WHAT TO PRODUCE:
Nothing but the lines from the top of the records through the line with "## Introduction" should be returned, exactly, and without pictures.

── AVAILABLE DATA

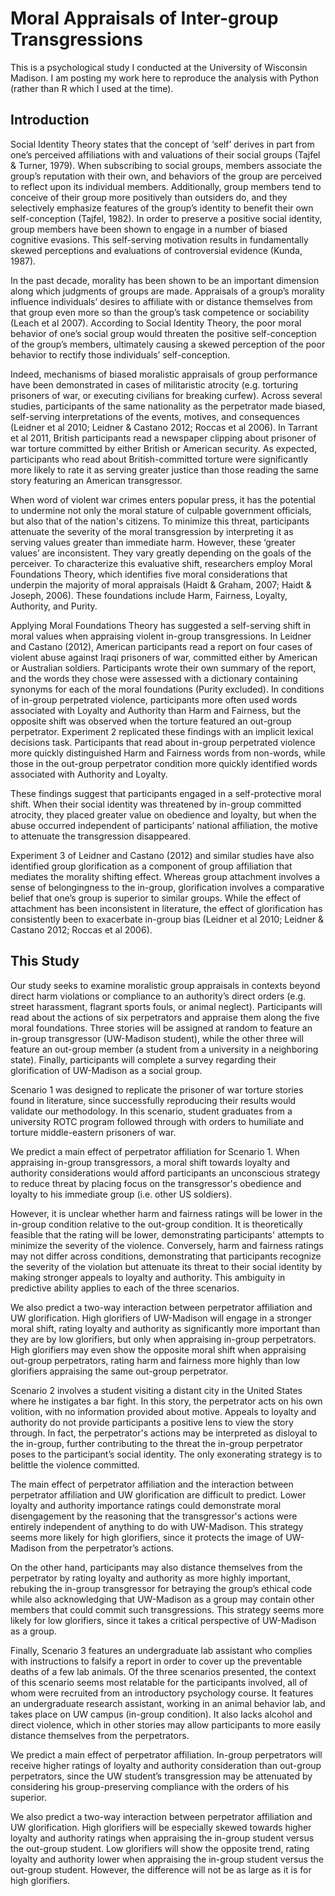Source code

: # Moral Appraisals of Inter-group Transgressions
This is a psychological study I conducted at the University of Wisconsin Madison. I am posting my work here to reproduce the analysis with Python (rather than R which I used at the time).

## Introduction
Social Identity Theory states that the concept of ‘self’ derives in part from one’s perceived affiliations with and valuations of their social groups (Tajfel & Turner, 1979). When subscribing to social groups, members associate the group’s reputation with their own, and behaviors of the group are perceived to reflect upon its individual members. Additionally, group members tend to conceive of their group more positively than outsiders do, and they selectively emphasize features of the group’s identity to benefit their own self-conception (Tajfel, 1982). In order to preserve a positive social identity, group members have been shown to engage in a number of biased cognitive evasions. This self-serving motivation results in fundamentally skewed perceptions and evaluations of controversial evidence (Kunda, 1987).

In the past decade, morality has been shown to be an important dimension along which judgments of groups are made. Appraisals of a group’s morality influence individuals’ desires to affiliate with or distance themselves from that group even more so than the group’s task competence or sociability (Leach et al 2007). According to Social Identity Theory, the poor moral behavior of one’s social group would threaten the positive self-conception of the group’s members, ultimately causing a skewed perception of the poor behavior to rectify those individuals’ self-conception.

Indeed, mechanisms of biased moralistic appraisals of group performance have been demonstrated in cases of militaristic atrocity (e.g. torturing prisoners of war, or executing civilians for breaking curfew). Across several studies, participants of the same nationality as the perpetrator made biased, self-serving interpretations of the events, motives, and consequences (Leidner et al 2010; Leidner & Castano 2012; Roccas et al 2006). In Tarrant et al 2011, British participants read a newspaper clipping about prisoner of war torture committed by either British or American security. As expected, participants who read about British-committed torture were significantly more likely to rate it as serving greater justice than those reading the same story featuring an American transgressor.

When word of violent war crimes enters popular press, it has the potential to undermine not only the moral stature of culpable government officials, but also that of the nation's citizens. To minimize this threat, participants attenuate the severity of the moral transgression by interpreting it as serving values greater than immediate harm. However, these ‘greater values’ are inconsistent. They vary greatly depending on the goals of the perceiver. To characterize this evaluative shift, researchers employ Moral Foundations Theory, which identifies five moral considerations that underpin the majority of moral appraisals (Haidt & Graham, 2007; Haidt & Joseph, 2006). These foundations include Harm, Fairness, Loyalty, Authority, and Purity.

Applying Moral Foundations Theory has suggested a self-serving shift in moral values when appraising violent in-group transgressions. In Leidner and Castano (2012), American participants read a report on four cases of violent abuse against Iraqi prisoners of war, committed either by American or Australian soldiers. Participants wrote their own summary of the report, and the words they chose were assessed with a dictionary containing synonyms for each of the moral foundations (Purity excluded). In conditions of in-group perpetrated violence, participants more often used words associated with Loyalty and Authority than Harm and Fairness, but the opposite shift was observed when the torture featured an out-group perpetrator. Experiment 2 replicated these findings with an implicit lexical decisions task. Participants that read about in-group perpetrated violence more quickly distinguished Harm and Fairness words from non-words, while those in the out-group perpetrator condition more quickly identified words associated with Authority and Loyalty.

These findings suggest that participants engaged in a self-protective moral shift. When their social identity was threatened by in-group committed atrocity, they placed greater value on obedience and loyalty, but when the abuse occurred independent of participants’ national affiliation, the motive to attenuate the transgression disappeared.

Experiment 3 of Leidner and Castano (2012) and similar studies have also identified group glorification as a component of group affiliation that mediates the morality shifting effect. Whereas group attachment involves a sense of belongingness to the in-group, glorification involves a comparative belief that one’s group is superior to similar groups. While the effect of attachment has been inconsistent in literature, the effect of glorification has consistently been to exacerbate in-group bias (Leidner et al 2010; Leidner & Castano 2012; Roccas et al 2006).

## This Study
Our study seeks to examine moralistic group appraisals in contexts beyond direct harm violations or compliance to an authority’s direct orders (e.g. street harassment, flagrant sports fouls, or animal neglect). Participants will read about the actions of six perpetrators and appraise them along the five moral foundations. Three stories will be assigned at random to feature an in-group transgressor (UW-Madison student), while the other three will feature an out-group member (a student from a university in a neighboring state). Finally, participants will complete a survey regarding their glorification of UW-Madison as a social group.

Scenario 1 was designed to replicate the prisoner of war torture stories found in literature, since successfully reproducing their results would validate our methodology. In this scenario, student graduates from a university ROTC program followed through with orders to humiliate and torture middle-eastern prisoners of war.

We predict a main effect of perpetrator affiliation for Scenario 1. When appraising in-group transgressors, a moral shift towards loyalty and authority considerations would afford participants an unconscious strategy to reduce threat by placing focus on the transgressor's obedience and loyalty to his immediate group (i.e. other US soldiers).

However, it is unclear whether harm and fairness ratings will be lower in the in-group condition relative to the out-group condition. It is theoretically feasible that the rating will be lower, demonstrating participants' attempts to minimize the severity of the violence. Conversely, harm and fairness ratings may not differ across conditions, demonstrating that participants recognize the severity of the violation but attenuate its threat to their social identity by making stronger appeals to loyalty and authority. This ambiguity in predictive ability applies to each of the three scenarios.

We also predict a two-way interaction between perpetrator affiliation and UW glorification. High glorifiers of UW-Madison will engage in a stronger moral shift, rating loyalty and authority as significantly more important than they are by low glorifiers, but only when appraising in-group perpetrators. High glorifiers may even show the opposite moral shift when appraising out-group perpetrators, rating harm and fairness more highly than low glorifiers appraising the same out-group perpetrator.

Scenario 2 involves a student visiting a distant city in the United States where he instigates a bar fight. In this story, the perpetrator acts on his own volition, with no information provided about motive. Appeals to loyalty and authority do not provide participants a positive lens to view the story through. In fact, the perpetrator's actions may be interpreted as disloyal to the in-group, further contributing to the threat the in-group perpetrator poses to the participant’s social identity. The only exonerating strategy is to belittle the violence committed.

The main effect of perpetrator affiliation and the interaction between perpetrator affiliation and UW glorification are difficult to predict. Lower loyalty and authority importance ratings could demonstrate moral disengagement by the reasoning that the transgressor's actions were entirely independent of anything to do with UW-Madison. This strategy seems more likely for high glorifiers, since it protects the image of UW-Madison from the perpetrator’s actions.

On the other hand, participants may also distance themselves from the perpetrator by rating loyalty and authority as more highly important, rebuking the in-group transgressor for betraying the group’s ethical code while also acknowledging that UW-Madison as a group may contain other members that could commit such transgressions. This strategy seems more likely for low glorifiers, since it takes a critical perspective of UW-Madison as a group.

Finally, Scenario 3 features an undergraduate lab assistant who complies with instructions to falsify a report in order to cover up the preventable deaths of a few lab animals. Of the three scenarios presented, the context of this scenario seems most relatable for the participants involved, all of whom were recruited from an introductory psychology course. It features an undergraduate research assistant, working in an animal behavior lab, and takes place on UW campus (in-group condition). It also lacks alcohol and direct violence, which in other stories may allow participants to more easily distance themselves from the perpetrators.

We predict a main effect of perpetrator affiliation. In-group perpetrators will receive higher ratings of loyalty and authority consideration than out-group perpetrators, since the UW student’s transgression may be attenuated by considering his group-preserving compliance with the orders of his superior.

We also predict a two-way interaction between perpetrator affiliation and UW glorification. High glorifiers will be especially skewed towards higher loyalty and authority ratings when appraising the in-group student versus the out-group student. Low glorifiers will show the opposite trend, rating loyalty and authority lower when appraising the in-group student versus the out-group student. However, the difference will not be as large as it is for high glorifiers.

────

REPLY TO THE TASK:
Source code

: # Moral Appraisals of Inter-group Transgressions
This is a psychological study I conducted at the University of Wisconsin Madison. I am posting my work here to reproduce the analysis with Python (rather than R which I used at the time).

## Introduction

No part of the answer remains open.